**Task to carry out**
Go through the data below line by line and count those containing the word "zeigt". Reply with the count only.
%%
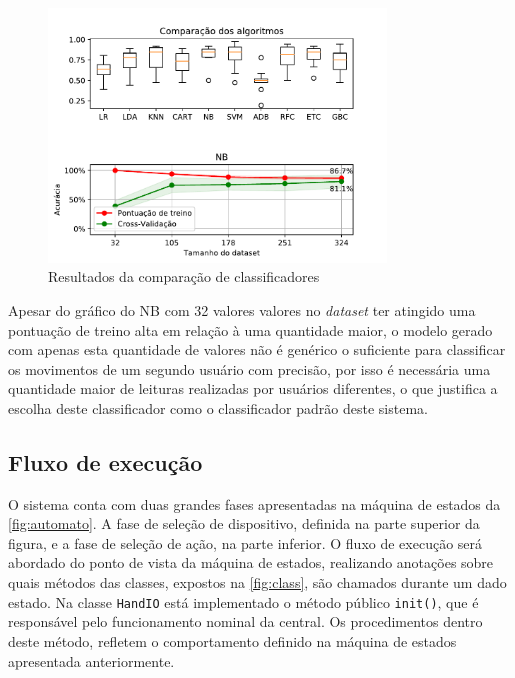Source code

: \begin{figure}[ht]
    \centering
    \includegraphics[width=0.8\textwidth, keepaspectratio]{resources/comparacao.pdf}
    \caption{Resultados da comparação de classificadores}
    \label{fig:classificadores}
\end{figure}

Apesar do gráfico do NB com 32 valores valores no \textit{dataset} ter atingido uma pontuação de treino alta em relação à uma quantidade maior, o modelo gerado com apenas esta quantidade de valores não é genérico o suficiente para classificar os movimentos de um segundo usuário com precisão, por isso é necessária uma quantidade maior de leituras realizadas por usuários diferentes, o que justifica a escolha deste classificador como o classificador padrão deste sistema.

\subsection{Fluxo de execução}

O sistema conta com duas grandes fases apresentadas na máquina de estados da \autoref{fig:automato}. A fase de seleção de dispositivo, definida na parte superior da figura, e a fase de seleção de ação, na parte inferior. O fluxo de execução será abordado do ponto de vista da máquina de estados, realizando anotações sobre quais métodos das classes, expostos na \autoref{fig:class}, são chamados durante um dado estado. 
% 
Na classe \texttt{HandIO} está implementado o método público \texttt{init()}, que é responsável pelo funcionamento nominal da central. Os procedimentos dentro deste método, refletem o comportamento definido na máquina de estados apresentada anteriormente.

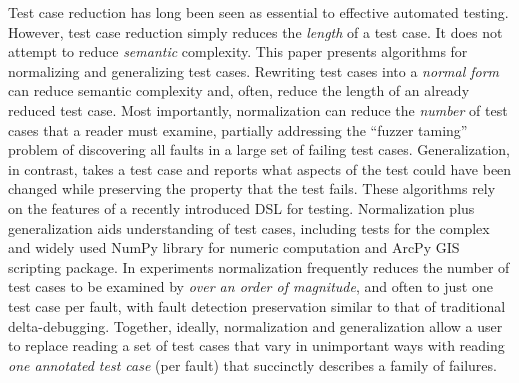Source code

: Test case reduction has long been seen as essential to effective automated testing.  However, test case reduction simply reduces the \emph{length} of a test case.  It does not attempt to reduce \emph{semantic} complexity.  This paper presents algorithms for normalizing and generalizing test cases.  Rewriting test cases into a \emph{normal form} can reduce semantic complexity and, often, reduce the length of an already reduced test case.  Most importantly, normalization can reduce the \emph{number} of test cases that a reader must examine, partially addressing the ``fuzzer taming'' problem of discovering all faults in a large set of failing test cases.  Generalization, in contrast, takes a test case and reports what aspects of the test could have been changed while preserving the property that the test fails.  These algorithms rely on the features of a recently introduced DSL for testing.  Normalization plus generalization aids understanding of test cases, including tests for the complex and widely used NumPy library for numeric computation and ArcPy GIS scripting package.  In experiments normalization frequently reduces the number of test cases to be examined by \emph{over an order of magnitude}, and often to just one test case per fault, with fault detection preservation similar to that of traditional delta-debugging.  Together, ideally, normalization and generalization allow a user to replace reading a set of test cases that vary in unimportant ways with reading \emph{one annotated test case} (per fault) that succinctly describes a family of failures. 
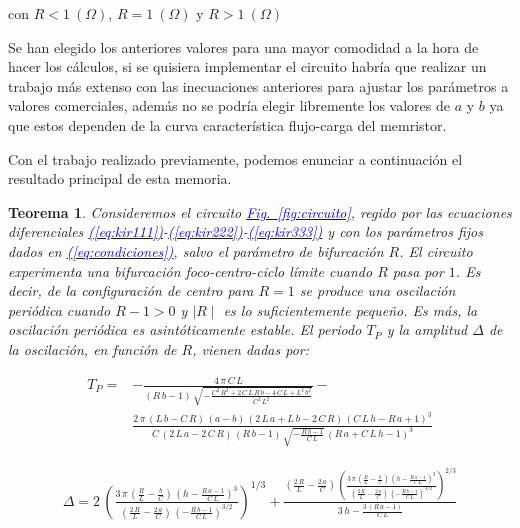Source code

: \documentclass[12pt,a4paper]{report} %
\newtheorem{theorem}{Teorema}[chapter]
\newcommand{\fref}[1]{\hyperref[#1]{\textcolor{blue}{Fig.~\ref*{#1}}}}
\newcommand{\eref}[1]{\hyperref[#1]{\textcolor{blue}{(\ref*{#1})}}}
\begin{document}
	\noindent \noindent con $R<1\:(\Omega)$, $R=1\:(\Omega)$ y $R>1\:(\Omega)$
	
	\vspace{0.5cm} Se han elegido los anteriores valores para una mayor comodidad a la hora de hacer los cálculos, si se quisiera implementar el circuito habría que realizar un trabajo más extenso con las inecuaciones anteriores para ajustar los parámetros a valores comerciales, además no se podría elegir libremente los valores de $a$ y $b$ ya que estos dependen de la curva característica flujo-carga del memristor.
	
	\vspace{0.5cm} Con el trabajo realizado previamente, podemos enunciar a continuación el resultado principal de esta memoria.
	
	\begin{theorem}
		\label{teo.principal}
		Consideremos el circuito \fref{fig:circuito}, regido por las ecuaciones diferenciales \eref{eq:kir111}-\eref{eq:kir222}-\eref{eq:kir333} y con los parámetros fijos dados en \eref{eq:condiciones}, salvo el parámetro de bifurcación $R$. El circuito experimenta una bifurcación foco-centro-ciclo límite cuando $R$ pasa por $1$. Es decir, de la configuración de centro para $R=1$ se produce una oscilación periódica  cuando $R-1>0$ y $\mid R \mid$ es lo suficientemente pequeño. Es más, la oscilación periódica es asintóticamente estable. El periodo $T_P$ y la amplitud $\varDelta$ de la oscilación, en función de $R$, vienen dadas por:
		
		\begin{equation}
			\label{eq:perR}
			\begin{aligned}
			T_P=&-\frac{4\,\pi \,C\,L}{\left(R\,b-1\right)\,\sqrt{-\frac{C^2\,R^2+2\,C\,L\,R\,b-4\,C\,L+L^2\,b^2}{C^2\,L^2}}}- \\
			&\frac{2\,\pi \,\left(L\,b-C\,R\right)\,\left(a-b\right)\,\left(2\,L\,a+L\,b-2\,C\,R\right)\,{\left(C\,L\,h-R\,a+1\right)}^3}{C\,\left(2\,L\,a-2\,C\,R\right)\,\left(R\,b-1\right)\,\sqrt{-\frac{R\,b-1}{C\,L}}\,{\left(R\,a+C\,L\,h-1\right)}^3}
			\end{aligned}	
		\end{equation}\smallskip
		
		\begin{equation}
			\label{eq:ampR}
			\begin{aligned}
				\varDelta=2\,{\left(\frac{3\,\pi \,\left(\frac{R}{L}-\frac{b}{C}\right)\,{\left(h-\frac{R\,a-1}{C\,L}\right)}^3}{\left(\frac{2\,R}{L}-\frac{2\,a}{C}\right)\,{\left(-\frac{R\,b-1}{C\,L}\right)}^{3/2}}\right)}^{1/3}+\frac{\left(\frac{2\,R}{L}-\frac{2\,a}{C}\right)\,{\left(\frac{3\,\pi \,\left(\frac{R}{L}-\frac{b}{C}\right)\,{\left(h-\frac{R\,a-1}{C\,L}\right)}^3}{\left(\frac{2\,R}{L}-\frac{2\,a}{C}\right)\,{\left(-\frac{R\,b-1}{C\,L}\right)}^{3/2}}\right)}^{2/3}}{3\,h-\frac{3\,\left(R\,a-1\right)}{C\,L}}
			\end{aligned}
		\end{equation}
		
		
	\end{theorem}\smallskip
	
\end{document}
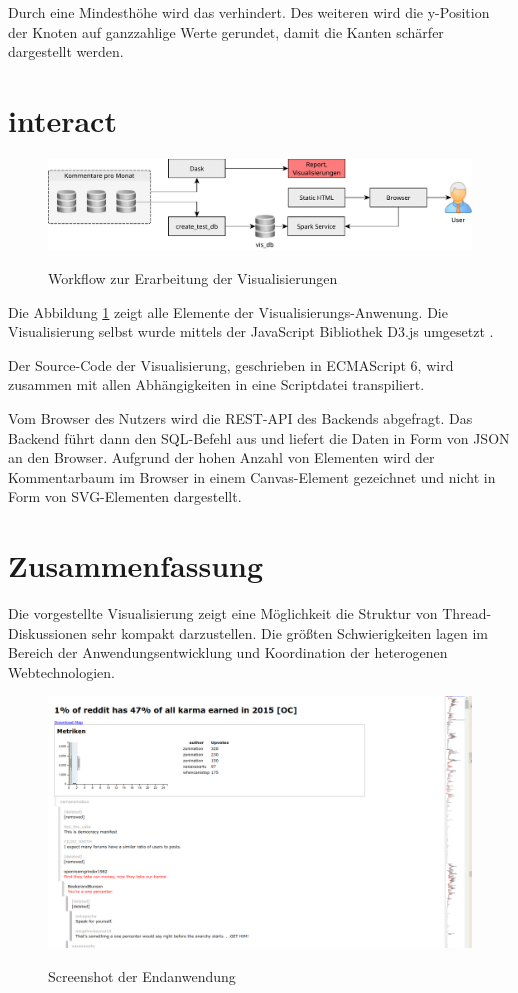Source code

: \documentclass[nobib, nohyper, a4paper,openany]{tufte-book}
\begin{document}
Durch eine Mindesthöhe wird das verhindert. Des weiteren wird die y-Position der Knoten
auf ganzzahlige Werte gerundet, damit die Kanten schärfer dargestellt werden. 

\section{interact}
\begin{figure}
  \caption{ Workflow zur Erarbeitung der Visualisierungen }  
    \includegraphics[width=\textwidth]{figures/workflow.pdf} 
    \label{workflow}
\end{figure} 
Die Abbildung \ref{workflow} zeigt alle Elemente der Visualisierungs-Anwenung.
Die Visualisierung selbst wurde mittels der JavaScript Bibliothek D3.js umgesetzt \cite{BostockD3js2011}.

Der Source-Code der Visualisierung, geschrieben in ECMAScript 6,  
wird zusammen mit allen Abhängigkeiten in eine Scriptdatei transpiliert.
 
Vom Browser des Nutzers wird die REST-API des Backends abgefragt. 
Das Backend führt dann den SQL-Befehl aus und liefert die Daten in Form von JSON an den Browser.
Aufgrund der hohen Anzahl von Elementen wird der Kommentarbaum im Browser in einem Canvas-Element
gezeichnet und nicht in Form von SVG-Elementen dargestellt. 

\section{Zusammenfassung}
Die vorgestellte Visualisierung zeigt eine Möglichkeit die Struktur von Thread-Diskussionen sehr 
kompakt darzustellen. 
Die größten Schwierigkeiten lagen im Bereich der Anwendungsentwicklung und Koordination
der heterogenen Webtechnologien.  

\begin{figure}
  \caption{ Screenshot der Endanwendung}  
  \includegraphics[width=\textwidth]{figures/app_screen.png} 
  \label{screen}
\end{figure} 


\printbibliography
\end{document}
%%
**Answer space**
2